Ethiopia’s Nile Dam-Tensions Mount with Egypt

from World Bank
The Grand Ethiopian Renaissance Dam is located in the headwaters of the Blue Nile the major tributary to the Nile River. The hydroelectric dam is planned to produce 6,400 megawatts of electricity and will be completed next year. Once completed the dam will be Africa's largest hydroelectric power plant and will boost the economy and influence of Ethiopia. However, to work, the 74 billion cubic meter reservoir behind the dam must be filled.

The Blue Nile originates in Ethiopia and flows into Sudan, where it joins with the White Nile, whose source is Lake Victoria in east Africa. Downstream of the Dam is Egypt, a desert nation that derives 90% of their water supply from the Nile River. Few nations rely so completely on a single river.

Current plans call for Ethiopia to fill the reservoir behind the Grand Ethiopian Renaissance Dam over three years. Justifiably, Egypt fears that filling the reservoir will reduce its water supply, destroying parts of its farmland and squeezing its population of 96 million people, who already face water shortages.

One study by a Cairo University agriculture professor estimated Egypt would lose over half of its farmland if the reservoir is filled in three years. A slower, six-year fill would cost Egypt 17% of its cultivated land, the study claimed. Once the fill is completed, the Nile flow would in theory return to normal, but control of the Nile flow would belong to Ethiopia. They claim that the impact from filling the reservoir will be far smaller. Some believe Egypt could suffer no damage at all if both countries work together adjusting the rate of filling the reservoir to ensure that Egypt's own reservoir, Lake Nasser, stays full enough to meet its needs during the fill. However, no one has a clear idea what impact Ethiopia's dam will actually have and this is about power and Addis Ababa’s ambitions for himself and his nation.

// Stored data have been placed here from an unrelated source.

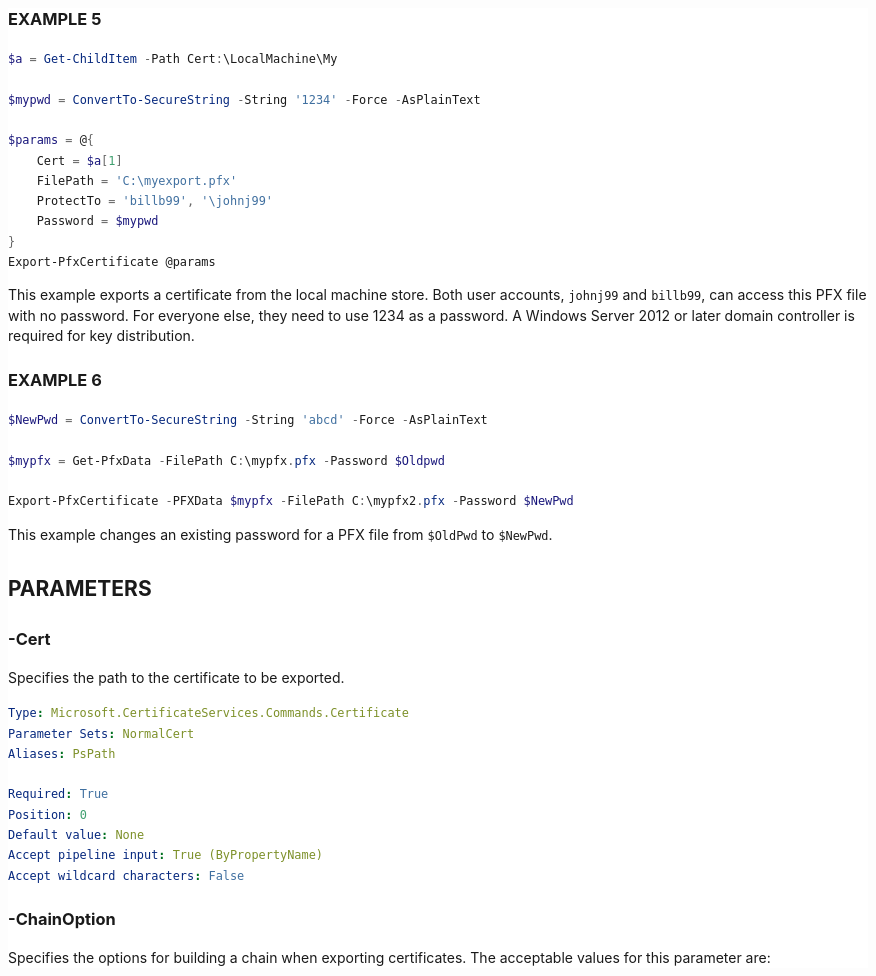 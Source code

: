### EXAMPLE 5

```powershell
$a = Get-ChildItem -Path Cert:\LocalMachine\My

$mypwd = ConvertTo-SecureString -String '1234' -Force -AsPlainText

$params = @{
    Cert = $a[1]
    FilePath = 'C:\myexport.pfx'
    ProtectTo = 'billb99', '\johnj99'
    Password = $mypwd
}
Export-PfxCertificate @params
```

This example exports a certificate from the local machine store. Both user accounts, `johnj99` and
`billb99`, can access this PFX file with no password. For everyone else, they need to use 1234 as a
password. A Windows Server 2012 or later domain controller is required for key distribution.

### EXAMPLE 6

```powershell
$NewPwd = ConvertTo-SecureString -String 'abcd' -Force -AsPlainText

$mypfx = Get-PfxData -FilePath C:\mypfx.pfx -Password $Oldpwd

Export-PfxCertificate -PFXData $mypfx -FilePath C:\mypfx2.pfx -Password $NewPwd
```

This example changes an existing password for a PFX file from `$OldPwd` to `$NewPwd`.

## PARAMETERS

### -Cert

Specifies the path to the certificate to be exported.

```yaml
Type: Microsoft.CertificateServices.Commands.Certificate
Parameter Sets: NormalCert
Aliases: PsPath

Required: True
Position: 0
Default value: None
Accept pipeline input: True (ByPropertyName)
Accept wildcard characters: False
```

### -ChainOption

Specifies the options for building a chain when exporting certificates.
The acceptable values for this parameter are:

The Nile River moves through Burundi, Egypt, Ethiopia, Kenya, Rwanda, Sudan, Tanzania, Uganda, and the Democratic Republic of the Congo. Each country views the Nile as at least partly their own. According to treaties from 1929 and 1959 put in place by the British, the northern states of Egypt and Sudan were allocated 75% and 25% of the Nile’s water respectively, with none allocated to the source nations. This was done because Egypt and Sudan are arid countries with almost no other access to fresh water other than the Nile.

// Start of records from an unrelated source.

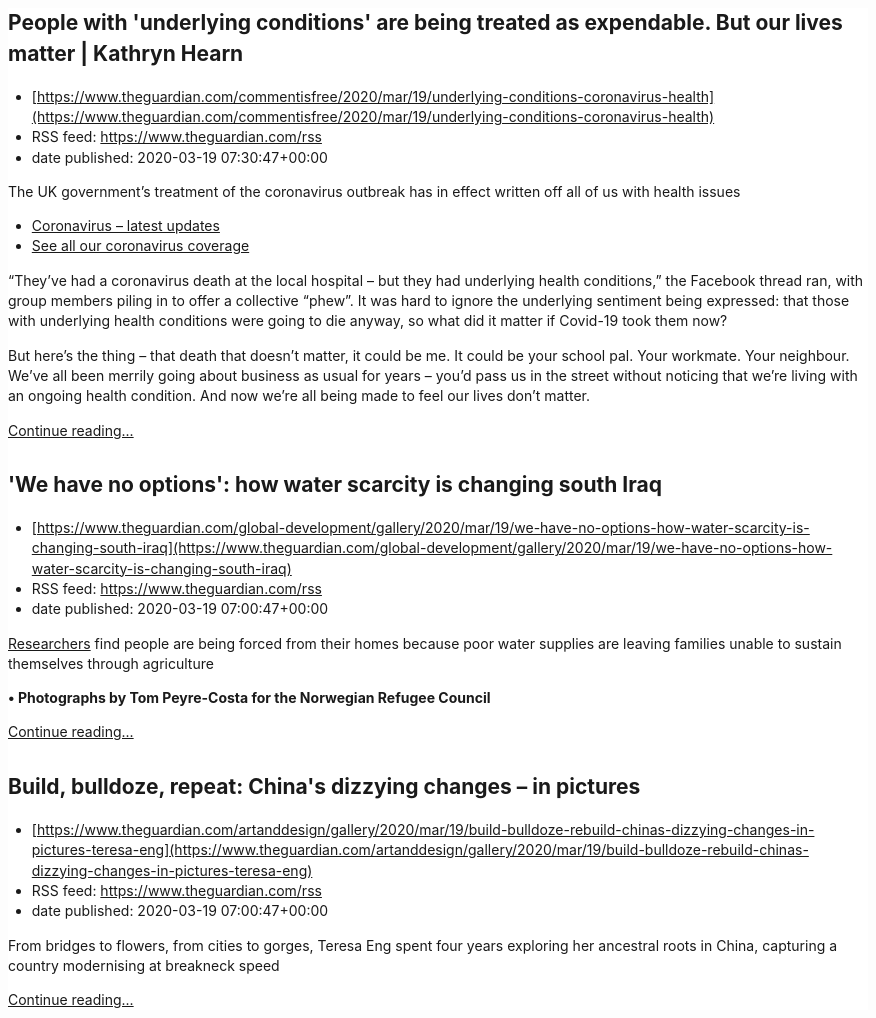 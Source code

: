 ## People with 'underlying conditions' are being treated as expendable. But our lives matter | Kathryn Hearn
 - [https://www.theguardian.com/commentisfree/2020/mar/19/underlying-conditions-coronavirus-health](https://www.theguardian.com/commentisfree/2020/mar/19/underlying-conditions-coronavirus-health)
 - RSS feed: https://www.theguardian.com/rss
 - date published: 2020-03-19 07:30:47+00:00

<p>The UK government’s treatment of the coronavirus outbreak has in effect written off all of us with health issues</p><ul><li><a href="https://www.theguardian.com/world/series/coronavirus-live/latest">Coronavirus – latest updates</a></li><li><a href="https://www.theguardian.com/world/coronavirus-outbreak">See all our coronavirus coverage</a></li></ul><p>“They’ve had a coronavirus death at the local hospital – but they had underlying health conditions,” the Facebook thread ran, with group members piling in to offer a collective “phew”. It was hard to ignore the underlying sentiment being expressed: that those with underlying health conditions were going to die anyway, so what did it matter if Covid-19 took them now?</p><p>But here’s the thing – that death that doesn’t matter, it could be me. It could be your school pal. Your workmate. Your neighbour. We’ve all been merrily going about business as usual for years – you’d pass us in the street without noticing that we’re living with an ongoing health condition. And now we’re all being made to feel our lives don’t matter.</p> <a href="https://www.theguardian.com/commentisfree/2020/mar/19/underlying-conditions-coronavirus-health">Continue reading...</a>

## 'We have no options': how water scarcity is changing south Iraq
 - [https://www.theguardian.com/global-development/gallery/2020/mar/19/we-have-no-options-how-water-scarcity-is-changing-south-iraq](https://www.theguardian.com/global-development/gallery/2020/mar/19/we-have-no-options-how-water-scarcity-is-changing-south-iraq)
 - RSS feed: https://www.theguardian.com/rss
 - date published: 2020-03-19 07:00:47+00:00

<p><a href="https://www.nrc.no/globalassets/pdf/reports/when-canals-run-dry---displacement-triggered-by-water-stress-in-iraq/when-canals-run-dry_displacement-triggered-by-water-stress-in-iraq.pdf">Researchers</a> find people are being forced from their homes because poor water supplies are leaving families unable to sustain themselves through agriculture<br /></p><p><strong>• Photographs by Tom Peyre-Costa for the Norwegian Refugee Council</strong></p> <a href="https://www.theguardian.com/global-development/gallery/2020/mar/19/we-have-no-options-how-water-scarcity-is-changing-south-iraq">Continue reading...</a>

## Build, bulldoze, repeat: China's dizzying changes – in pictures
 - [https://www.theguardian.com/artanddesign/gallery/2020/mar/19/build-bulldoze-rebuild-chinas-dizzying-changes-in-pictures-teresa-eng](https://www.theguardian.com/artanddesign/gallery/2020/mar/19/build-bulldoze-rebuild-chinas-dizzying-changes-in-pictures-teresa-eng)
 - RSS feed: https://www.theguardian.com/rss
 - date published: 2020-03-19 07:00:47+00:00

<p>From bridges to flowers, from cities to gorges, Teresa Eng spent four years exploring her ancestral roots in China, capturing a country modernising at breakneck speed</p> <a href="https://www.theguardian.com/artanddesign/gallery/2020/mar/19/build-bulldoze-rebuild-chinas-dizzying-changes-in-pictures-teresa-eng">Continue reading...</a>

Egypt receives the lion's share of Nile waters: more than 55 billion of the around 88 billion cubic meters of water that flow down the river each year. Still, Egypt has one of the lowest per capita shares of water in the world, some 660 cubic meters a person. Egypt's population was 19 million in 1947 and has reportedly reached 96 million today. In its 2013 report, titled “Water Resources and Means to Rationalise their Use,” Egypt revealed that each Egyptian's annual share of water declined from a water surplus of 2,526 cubic meters in 1947 to a sufficient level of 1,972 cubic meters in 1970 (when their population was around 35 million), and then water poverty with 663 cubic meters in 2013. The flow of the Nile has not increased and it is the limiting factor in the growth of Egyptian population and their economy.

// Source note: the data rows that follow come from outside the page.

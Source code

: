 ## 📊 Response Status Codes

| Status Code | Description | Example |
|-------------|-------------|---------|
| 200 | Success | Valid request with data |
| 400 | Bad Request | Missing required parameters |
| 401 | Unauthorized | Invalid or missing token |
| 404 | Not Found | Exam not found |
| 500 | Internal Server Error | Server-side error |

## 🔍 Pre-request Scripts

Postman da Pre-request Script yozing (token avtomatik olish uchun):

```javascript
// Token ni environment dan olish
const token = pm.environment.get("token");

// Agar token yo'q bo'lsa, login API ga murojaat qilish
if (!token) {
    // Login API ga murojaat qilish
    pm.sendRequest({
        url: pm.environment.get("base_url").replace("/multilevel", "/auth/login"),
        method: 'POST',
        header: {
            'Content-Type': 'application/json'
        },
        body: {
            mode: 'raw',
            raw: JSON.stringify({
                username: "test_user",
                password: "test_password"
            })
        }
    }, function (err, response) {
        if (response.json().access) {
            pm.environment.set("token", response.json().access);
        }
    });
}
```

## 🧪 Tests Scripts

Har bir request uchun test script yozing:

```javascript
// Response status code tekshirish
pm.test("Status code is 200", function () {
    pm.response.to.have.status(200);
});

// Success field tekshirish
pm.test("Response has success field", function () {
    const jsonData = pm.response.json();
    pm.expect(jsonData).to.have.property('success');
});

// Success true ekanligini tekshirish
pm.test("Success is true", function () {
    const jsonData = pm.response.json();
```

Official forecasts are that Egypt will double its population in 50 years. There is simply not enough water and control of the water may now belong to Ethiopia. In a 2015 Declaration of Principles agreement, Egypt, Ethiopia and Sudan agreed to contract an independent study of the dam's impact and abide by it for filling the reservoir and operating the dam. However, the deadline to complete the study has passed, and little progress has been made.

Egypt, Sudan and Ethiopia re in negations as Egypt faces not only the limitations on the flow of the Nile, but also the shifting of power now that Ethiopia will to a large extent control the flow of the Nile. The “Quartz Africa” and “The New Arab” report that regional tensions are growing. Egypt believes al-Bashir is on Ethiopia’s side and has proposed excluding Sudan from the negotiations. Sudan’s shift is reported due in part because of what it stands to gain including electricity supply and flooding prevention during rainy seasons. The Egyptian government has publicly ruled out military action after suggesting it in 2013, but in recent months officials have escalated their rhetoric.

For Ethiopia, the $5 billion dam is the realization of a dream. Ethiopia's infrastructure was among the least developed in the world, leaving most of its 95 million people without access to electricity. The hydroelectric dam will have the capacity to generate over 6,400 Megawatts, a massive boost to the current production of 4,000 Megawatts. The electric power and water will shift the geopolitical forces of the region.